The kidney eliminates drugs through three fundamental processes: glomerular filtration, tubular secretion, and tubular reabsorption. Glomerular filtration is a passive process in which drug molecules small enough to pass through the glomerular capillary pores enter the tubular lumen. Only unbound drug is filtered, so protein binding limits the amount available for glomerular filtration. The glomerular filtration rate, approximately 120 mL per minute in healthy adults, determines the rate at which filtrate is presented to the tubules.

Tubular secretion is an active transport process that moves drugs from the peritubular capillaries into the tubular lumen.

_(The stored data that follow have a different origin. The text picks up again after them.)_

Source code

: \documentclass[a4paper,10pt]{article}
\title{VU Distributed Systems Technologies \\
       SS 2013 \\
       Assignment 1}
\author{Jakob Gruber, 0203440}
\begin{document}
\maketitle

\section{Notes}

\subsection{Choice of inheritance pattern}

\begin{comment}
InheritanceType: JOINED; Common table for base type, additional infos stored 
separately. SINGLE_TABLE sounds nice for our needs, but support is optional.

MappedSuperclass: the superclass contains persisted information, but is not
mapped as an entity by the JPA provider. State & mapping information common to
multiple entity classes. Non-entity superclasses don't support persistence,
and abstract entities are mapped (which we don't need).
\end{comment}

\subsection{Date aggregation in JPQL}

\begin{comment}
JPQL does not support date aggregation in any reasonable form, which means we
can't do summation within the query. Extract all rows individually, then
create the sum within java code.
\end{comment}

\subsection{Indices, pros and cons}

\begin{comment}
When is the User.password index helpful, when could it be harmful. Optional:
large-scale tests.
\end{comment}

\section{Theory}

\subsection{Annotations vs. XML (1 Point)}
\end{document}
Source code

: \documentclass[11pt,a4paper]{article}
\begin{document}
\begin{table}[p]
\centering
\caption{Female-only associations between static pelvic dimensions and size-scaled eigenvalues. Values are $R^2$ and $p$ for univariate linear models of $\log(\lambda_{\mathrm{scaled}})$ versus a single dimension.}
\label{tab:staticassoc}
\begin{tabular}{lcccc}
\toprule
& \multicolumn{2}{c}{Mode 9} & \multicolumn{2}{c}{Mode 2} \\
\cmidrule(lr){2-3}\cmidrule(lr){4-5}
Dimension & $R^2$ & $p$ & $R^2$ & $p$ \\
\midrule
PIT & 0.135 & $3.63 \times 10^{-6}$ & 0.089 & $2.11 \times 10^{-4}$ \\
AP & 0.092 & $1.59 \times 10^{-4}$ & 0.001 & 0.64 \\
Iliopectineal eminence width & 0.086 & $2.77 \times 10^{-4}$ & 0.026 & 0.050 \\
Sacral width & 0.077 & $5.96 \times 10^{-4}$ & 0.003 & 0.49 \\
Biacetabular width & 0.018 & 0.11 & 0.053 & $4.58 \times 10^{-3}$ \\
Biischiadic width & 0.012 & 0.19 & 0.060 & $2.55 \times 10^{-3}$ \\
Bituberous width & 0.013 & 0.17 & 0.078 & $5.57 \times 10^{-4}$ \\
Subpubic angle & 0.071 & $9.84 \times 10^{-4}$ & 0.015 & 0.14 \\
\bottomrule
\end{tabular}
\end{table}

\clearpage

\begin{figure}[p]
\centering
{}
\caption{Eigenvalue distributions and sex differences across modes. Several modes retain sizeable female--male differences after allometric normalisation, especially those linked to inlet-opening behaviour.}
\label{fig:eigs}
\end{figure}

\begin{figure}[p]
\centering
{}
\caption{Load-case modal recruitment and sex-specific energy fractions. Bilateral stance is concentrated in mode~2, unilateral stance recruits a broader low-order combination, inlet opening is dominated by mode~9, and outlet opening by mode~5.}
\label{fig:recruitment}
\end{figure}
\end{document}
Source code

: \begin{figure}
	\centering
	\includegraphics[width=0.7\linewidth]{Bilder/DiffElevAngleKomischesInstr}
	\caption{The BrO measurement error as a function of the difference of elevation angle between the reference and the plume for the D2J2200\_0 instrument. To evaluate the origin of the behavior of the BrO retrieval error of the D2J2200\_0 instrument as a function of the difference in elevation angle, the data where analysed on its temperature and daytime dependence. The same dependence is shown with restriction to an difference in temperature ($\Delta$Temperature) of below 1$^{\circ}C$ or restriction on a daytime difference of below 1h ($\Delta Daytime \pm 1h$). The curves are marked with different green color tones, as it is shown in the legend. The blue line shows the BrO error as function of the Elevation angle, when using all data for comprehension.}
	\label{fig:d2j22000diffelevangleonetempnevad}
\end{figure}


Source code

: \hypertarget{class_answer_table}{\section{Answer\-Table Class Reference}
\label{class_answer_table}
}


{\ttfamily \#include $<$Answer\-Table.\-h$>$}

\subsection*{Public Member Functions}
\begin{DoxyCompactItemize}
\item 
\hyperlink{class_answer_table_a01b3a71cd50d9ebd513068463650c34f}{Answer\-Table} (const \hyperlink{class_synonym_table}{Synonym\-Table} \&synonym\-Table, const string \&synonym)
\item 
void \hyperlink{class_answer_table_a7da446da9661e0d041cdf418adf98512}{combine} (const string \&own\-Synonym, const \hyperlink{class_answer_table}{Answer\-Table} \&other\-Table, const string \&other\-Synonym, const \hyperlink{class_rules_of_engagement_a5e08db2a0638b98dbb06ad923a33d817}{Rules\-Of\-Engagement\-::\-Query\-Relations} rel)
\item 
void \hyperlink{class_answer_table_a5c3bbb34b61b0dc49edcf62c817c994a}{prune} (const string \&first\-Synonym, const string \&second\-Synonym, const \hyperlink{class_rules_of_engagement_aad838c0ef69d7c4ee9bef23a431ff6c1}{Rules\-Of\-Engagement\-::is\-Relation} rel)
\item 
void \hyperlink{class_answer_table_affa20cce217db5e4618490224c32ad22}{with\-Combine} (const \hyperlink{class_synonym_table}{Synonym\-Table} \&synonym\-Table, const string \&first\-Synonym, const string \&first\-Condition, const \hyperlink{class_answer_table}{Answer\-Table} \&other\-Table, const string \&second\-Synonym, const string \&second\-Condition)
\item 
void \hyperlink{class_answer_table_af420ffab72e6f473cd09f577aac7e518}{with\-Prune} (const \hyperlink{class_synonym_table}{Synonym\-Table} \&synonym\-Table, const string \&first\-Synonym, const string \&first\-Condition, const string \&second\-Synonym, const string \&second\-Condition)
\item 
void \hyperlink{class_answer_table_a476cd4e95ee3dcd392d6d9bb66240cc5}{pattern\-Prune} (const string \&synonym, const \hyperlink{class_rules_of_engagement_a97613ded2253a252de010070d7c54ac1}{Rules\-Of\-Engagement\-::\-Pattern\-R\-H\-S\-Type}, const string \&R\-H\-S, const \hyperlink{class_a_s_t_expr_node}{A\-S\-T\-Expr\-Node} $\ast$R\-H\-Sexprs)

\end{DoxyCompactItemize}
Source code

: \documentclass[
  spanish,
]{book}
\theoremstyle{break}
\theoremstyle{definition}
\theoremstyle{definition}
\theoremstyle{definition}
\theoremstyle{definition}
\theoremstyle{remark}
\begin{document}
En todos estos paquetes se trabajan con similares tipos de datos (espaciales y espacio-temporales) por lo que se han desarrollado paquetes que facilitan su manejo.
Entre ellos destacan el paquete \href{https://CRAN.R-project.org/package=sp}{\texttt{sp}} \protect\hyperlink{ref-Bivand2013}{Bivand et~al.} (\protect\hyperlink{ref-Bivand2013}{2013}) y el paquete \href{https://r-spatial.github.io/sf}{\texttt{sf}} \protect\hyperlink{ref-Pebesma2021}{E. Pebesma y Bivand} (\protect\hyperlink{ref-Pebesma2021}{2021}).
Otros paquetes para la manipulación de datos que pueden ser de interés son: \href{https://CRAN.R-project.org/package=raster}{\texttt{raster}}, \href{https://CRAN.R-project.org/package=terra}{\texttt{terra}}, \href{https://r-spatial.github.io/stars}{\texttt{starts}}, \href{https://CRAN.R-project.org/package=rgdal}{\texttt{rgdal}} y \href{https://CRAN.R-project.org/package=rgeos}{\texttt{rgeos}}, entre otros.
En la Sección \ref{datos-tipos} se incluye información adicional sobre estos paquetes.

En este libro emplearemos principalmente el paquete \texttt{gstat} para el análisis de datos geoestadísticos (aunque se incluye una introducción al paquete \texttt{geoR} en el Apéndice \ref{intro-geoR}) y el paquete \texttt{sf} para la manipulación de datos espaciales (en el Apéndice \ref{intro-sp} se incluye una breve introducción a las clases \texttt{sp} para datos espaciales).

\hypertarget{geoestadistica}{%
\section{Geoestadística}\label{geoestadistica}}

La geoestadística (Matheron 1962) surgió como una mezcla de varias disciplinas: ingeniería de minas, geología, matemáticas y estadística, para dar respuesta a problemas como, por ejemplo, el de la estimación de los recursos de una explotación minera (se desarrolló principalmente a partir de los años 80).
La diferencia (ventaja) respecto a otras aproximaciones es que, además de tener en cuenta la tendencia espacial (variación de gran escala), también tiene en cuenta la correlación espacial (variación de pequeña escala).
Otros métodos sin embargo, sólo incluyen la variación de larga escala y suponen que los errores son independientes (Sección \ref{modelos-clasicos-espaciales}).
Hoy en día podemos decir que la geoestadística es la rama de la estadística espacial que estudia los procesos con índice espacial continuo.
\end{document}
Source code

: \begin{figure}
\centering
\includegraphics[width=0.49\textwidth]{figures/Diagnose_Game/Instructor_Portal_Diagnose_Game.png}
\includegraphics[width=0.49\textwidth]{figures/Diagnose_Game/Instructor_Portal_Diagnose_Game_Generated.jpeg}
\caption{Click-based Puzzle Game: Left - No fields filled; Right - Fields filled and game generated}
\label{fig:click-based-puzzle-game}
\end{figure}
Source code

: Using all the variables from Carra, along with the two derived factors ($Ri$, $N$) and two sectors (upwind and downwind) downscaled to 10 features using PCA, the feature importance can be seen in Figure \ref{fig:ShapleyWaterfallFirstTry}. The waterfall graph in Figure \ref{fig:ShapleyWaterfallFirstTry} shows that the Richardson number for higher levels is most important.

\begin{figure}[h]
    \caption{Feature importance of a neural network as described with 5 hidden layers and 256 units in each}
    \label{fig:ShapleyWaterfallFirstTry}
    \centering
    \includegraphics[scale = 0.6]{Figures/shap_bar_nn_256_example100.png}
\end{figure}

Two distinct transport systems exist: one for organic anions and one for organic cations. These systems can secrete drugs against a concentration gradient and are saturable, allowing for drug-drug interactions. Probenecid, for example, inhibits the organic anion transporter, reducing the secretion of penicillin and prolonging its half-life, a strategy once used therapeutically.

Tubular reabsorption is the passive diffusion of drug from the tubular lumen back into the bloodstream. As water is reabsorbed along the nephron, the concentration of drug in the tubular fluid rises, creating a concentration gradient favoring reabsorption. Only the unionized, lipid-soluble form of the drug is reabsorbed, making urinary pH a critical determinant of drug excretion. Manipulating urinary pH can enhance elimination of certain drugs, as in the use of sodium bicarbonate to alkalinize the urine and increase the excretion of weak acids such as phenobarbital.

Biliary Excretion and Enterohepatic Circulation

Drugs and their metabolites can be excreted into bile by active transport systems in the hepatocyte canalicular membrane. Biliary excretion is particularly important for drugs with molecular weights exceeding 500 daltons and for conjugated metabolites. Once excreted into bile, the drug enters the duodenum and may be eliminated in the feces. However, gut bacteria often hydrolyze glucuronide conjugates, releasing the parent drug, which can then be reabsorbed in a process known as enterohepatic circulation. This cycle prolongs the presence of the drug in the body and can contribute to sustained drug levels.

Pulmonary and Other Routes of Excretion

Pulmonary excretion is the primary elimination route for volatile and gaseous agents such as anesthetics. The rate of pulmonary excretion depends on the solubility of the agent in blood and the rate of respiration. Highly soluble agents are eliminated more slowly because they partition extensively from blood into tissues. Other minor routes of excretion include sweat, saliva, tears, and breast milk. Excretion into breast milk is clinically important because it exposes nursing infants to maternally administered drugs.

Elimination Half-Life and Clearance

The elimination half-life (t½) is the time required for the plasma concentration of a drug to decrease by 50%. Half-life depends on both clearance and volume of distribution according to the relationship t½ = 0.693 × Vd / CL. Clearance describes the volume of plasma from which drug is completely removed per unit time and is the most important parameter for determining maintenance dose requirements. While half-life determines the time required to reach steady state and the duration of drug action after discontinuation, it is clearance that governs the average steady-state concentration during chronic dosing. Together, these parameters provide a complete picture of drug elimination kinetics and guide the rational design of dosing regimens.